● **ACTIVITY**
Where the string "exampleblock" shows up in a line of the records, copy that line.
── SOURCE RECORDS ──
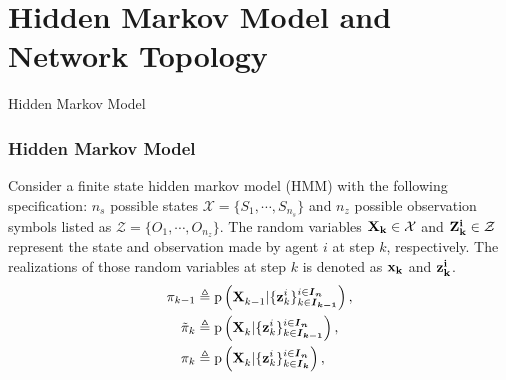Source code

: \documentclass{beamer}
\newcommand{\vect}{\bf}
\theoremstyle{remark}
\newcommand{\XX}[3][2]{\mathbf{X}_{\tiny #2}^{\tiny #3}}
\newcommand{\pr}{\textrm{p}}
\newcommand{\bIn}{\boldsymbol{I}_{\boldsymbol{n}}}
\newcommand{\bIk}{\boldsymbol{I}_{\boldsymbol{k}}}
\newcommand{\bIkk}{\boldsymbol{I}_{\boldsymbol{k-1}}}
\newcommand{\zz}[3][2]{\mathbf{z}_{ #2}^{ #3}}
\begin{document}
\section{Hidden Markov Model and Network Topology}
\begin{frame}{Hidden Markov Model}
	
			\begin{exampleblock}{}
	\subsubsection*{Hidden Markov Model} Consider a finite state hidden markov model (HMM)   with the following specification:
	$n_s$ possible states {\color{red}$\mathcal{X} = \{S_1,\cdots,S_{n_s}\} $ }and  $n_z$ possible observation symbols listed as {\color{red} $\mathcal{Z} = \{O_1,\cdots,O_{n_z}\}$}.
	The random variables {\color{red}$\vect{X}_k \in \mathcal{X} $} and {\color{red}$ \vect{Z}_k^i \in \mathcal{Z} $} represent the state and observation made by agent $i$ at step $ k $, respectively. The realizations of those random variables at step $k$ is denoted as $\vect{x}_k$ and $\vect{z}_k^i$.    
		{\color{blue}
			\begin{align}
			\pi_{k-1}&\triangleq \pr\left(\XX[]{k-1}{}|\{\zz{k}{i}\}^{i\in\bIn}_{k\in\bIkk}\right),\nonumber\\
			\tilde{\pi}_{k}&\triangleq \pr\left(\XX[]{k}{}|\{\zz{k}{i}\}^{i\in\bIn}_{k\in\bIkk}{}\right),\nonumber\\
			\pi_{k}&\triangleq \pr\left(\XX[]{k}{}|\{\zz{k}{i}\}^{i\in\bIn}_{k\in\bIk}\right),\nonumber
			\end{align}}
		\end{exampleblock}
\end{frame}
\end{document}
───
── SOURCE RECORDS ──
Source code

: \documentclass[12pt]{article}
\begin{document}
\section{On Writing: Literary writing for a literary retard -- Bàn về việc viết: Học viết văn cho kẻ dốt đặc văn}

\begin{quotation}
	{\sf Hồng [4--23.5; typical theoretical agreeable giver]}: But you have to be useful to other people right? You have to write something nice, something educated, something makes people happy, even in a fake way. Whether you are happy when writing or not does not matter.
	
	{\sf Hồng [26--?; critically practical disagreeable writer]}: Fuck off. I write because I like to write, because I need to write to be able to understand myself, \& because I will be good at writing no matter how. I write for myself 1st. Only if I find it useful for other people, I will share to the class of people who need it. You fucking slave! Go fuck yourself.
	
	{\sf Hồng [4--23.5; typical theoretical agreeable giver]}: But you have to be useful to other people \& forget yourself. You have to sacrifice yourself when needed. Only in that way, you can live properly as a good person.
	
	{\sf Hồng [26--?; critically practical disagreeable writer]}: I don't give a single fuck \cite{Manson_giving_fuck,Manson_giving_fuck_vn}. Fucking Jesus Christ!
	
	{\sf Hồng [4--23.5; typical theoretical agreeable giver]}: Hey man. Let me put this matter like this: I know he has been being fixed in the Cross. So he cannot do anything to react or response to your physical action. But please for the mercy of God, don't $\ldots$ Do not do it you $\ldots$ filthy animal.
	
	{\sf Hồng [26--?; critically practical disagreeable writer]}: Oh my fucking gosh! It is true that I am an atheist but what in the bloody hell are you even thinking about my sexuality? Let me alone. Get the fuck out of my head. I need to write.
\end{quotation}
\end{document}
───
● **REPLY TO THE TASK**
			\begin{exampleblock}{}
		\end{exampleblock}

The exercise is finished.